The wisdom of reverse-engineering Nature has frequently been questioned. The skepti-
cism was not totally unfounded. One of the best-known attempts to imitate Nature was
Leonardo da Vinci's idea of designing a flying machine by imitating how a bird flies (33).
As the history of technology transpires, all designs based on flapping wings failed.
However, the argument against this particular example had an inherent flaw. A closer look
at the history of science and technology reveals a sufficient number of successful examples
of imitating Nature to warrant a second thought. It is important to remind ourselves that
even the case of flying machines could be reinterpreted to favor reverse engineering, if one
examines the case from a different angle.
Indeed, an important aspect of aircraft designs was a consequence of imitating Nature.
Most, if not all, aircrafts, which glide in mid-air, have a wing profile similar to that of a
bird: the curvature of the top surface is greater than that of the bottom surface, thus giv-
ing rise to a longer path of air flow on the top than on the bottom surface. It is well known
that such a feature gives rise to a force of floatation (lifting) in air (Bernoulli principle). The
departure from a “verbatim” imitation of birds was reflected in completely different
designs of the propulsion mechanism. Birds use wings for both floatation and propulsion
whereas using the wings for propulsion is ill conceived because moving parts, made of
conventional materials, are usually the first to break. But then who said that both the
propulsion and the floatation mechanisms must be implemented with a single device?
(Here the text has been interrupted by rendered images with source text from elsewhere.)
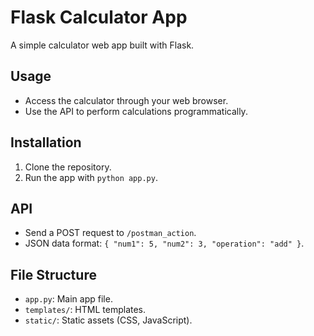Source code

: # Flask Calculator App

A simple calculator web app built with Flask.

## Usage

- Access the calculator through your web browser.
- Use the API to perform calculations programmatically.

## Installation

1. Clone the repository.
2. Run the app with `python app.py`.

## API

- Send a POST request to `/postman_action`.
- JSON data format: `{ "num1": 5, "num2": 3, "operation": "add" }`.

## File Structure

- `app.py`: Main app file.
- `templates/`: HTML templates.
- `static/`: Static assets (CSS, JavaScript).
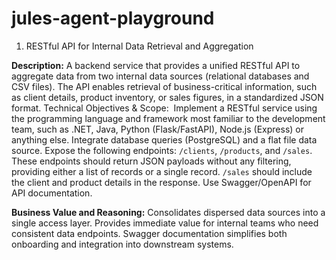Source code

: # jules-agent-playground

1. RESTful API for Internal Data Retrieval and Aggregation
   
**Description:**
A backend service that provides a unified RESTful API to aggregate data from two internal data sources (relational databases and CSV files). The API enables retrieval of business-critical information, such as client details, product inventory, or sales figures, in a standardized JSON format.
Technical Objectives & Scope: 
Implement a RESTful service using the programming language and framework most familiar to the development team, such as .NET, Java, Python (Flask/FastAPI), Node.js (Express) or anything else.
Integrate database queries (PostgreSQL) and a flat file data source.
Expose the following endpoints: `/clients`, `/products`, and `/sales`. These endpoints should return JSON payloads without any filtering, providing either a list of records or a single record. `/sales` should include the client and product details in the response.
Use Swagger/OpenAPI for API documentation.

**Business Value and Reasoning:**
Consolidates dispersed data sources into a single access layer.
Provides immediate value for internal teams who need consistent data endpoints.
Swagger documentation simplifies both onboarding and integration into downstream systems.
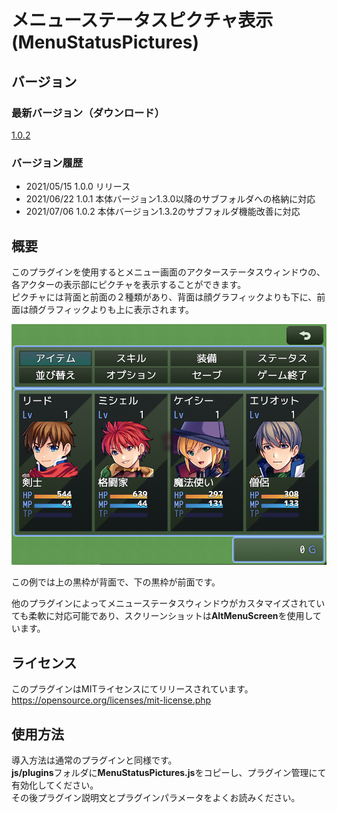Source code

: # メニューステータスピクチャ表示(MenuStatusPictures)

## バージョン
### 最新バージョン（ダウンロード）
[1.0.2](https://raw.githubusercontent.com/nz-prism/RPG-Maker-MZ/master/MenuStatusPictures/js/plugins/MenuStatusPictures.js)

### バージョン履歴
- 2021/05/15 1.0.0 リリース
- 2021/06/22 1.0.1 本体バージョン1.3.0以降のサブフォルダへの格納に対応
- 2021/07/06 1.0.2 本体バージョン1.3.2のサブフォルダ機能改善に対応

## 概要
このプラグインを使用するとメニュー画面のアクターステータスウィンドウの、各アクターの表示部にピクチャを表示することができます。  
ピクチャには背面と前面の２種類があり、背面は顔グラフィックよりも下に、前面は顔グラフィックよりも上に表示されます。  

![Menu](https://github.com/nz-prism/RPG-Maker-MZ/blob/master/ReadmeImages/MenuStatusPictures1.png)

この例では上の黒枠が背面で、下の黒枠が前面です。

他のプラグインによってメニューステータスウィンドウがカスタマイズされていても柔軟に対応可能であり、スクリーンショットは**AltMenuScreen**を使用しています。

## ライセンス
このプラグインはMITライセンスにてリリースされています。  
https://opensource.org/licenses/mit-license.php

## 使用方法
導入方法は通常のプラグインと同様です。  
**js/plugins**フォルダに**MenuStatusPictures.js**をコピーし、プラグイン管理にて有効化してください。  
その後プラグイン説明文とプラグインパラメータをよくお読みください。 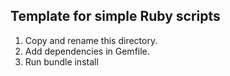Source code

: Template for simple Ruby scripts
--------------------------------

1. Copy and rename this directory.
2. Add dependencies in Gemfile.
3. Run bundle install
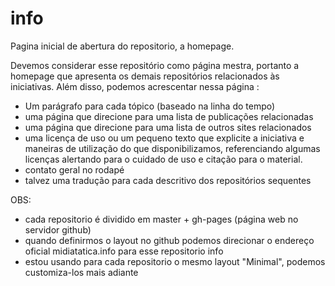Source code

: # info


Pagina inicial de abertura do repositorio, a homepage.

Devemos considerar esse repositório como página mestra, portanto a homepage que apresenta os demais repositórios relacionados às iniciativas. Além disso, podemos acrescentar nessa página :

* Um parágrafo para cada tópico (baseado na linha do tempo)
* uma página que direcione para uma lista de publicações relacionadas
* uma página que direcione para uma lista de outros sites relacionados
* uma licença de uso ou um pequeno texto que explicite a iniciativa e maneiras de utilização do que disponibilizamos, referenciando algumas licenças alertando para o cuidado de uso e citação para o material. 
* contato geral no rodapé
* talvez uma tradução para cada descritivo dos repositórios sequentes


OBS: 
* cada repositorio é dividido em master + gh-pages (página web no servidor github)
* quando definirmos o layout no github podemos direcionar o endereço oficial midiatatica.info para esse repositorio info
* estou usando para cada repositorio o mesmo layout "Minimal", podemos customiza-los mais adiante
Human ingenuity allowed past inventers to see through this superficial and imagined
restriction by seeking separate devices for floatation and propulsion. The obvious lesson
to learn is that imitation need not be performed at a superficial or “verbatim” level but
rather at a deeper, more fundamental level of principles. To be able to do so requires some
basic understanding. This is why basic research is important for technological endeavors.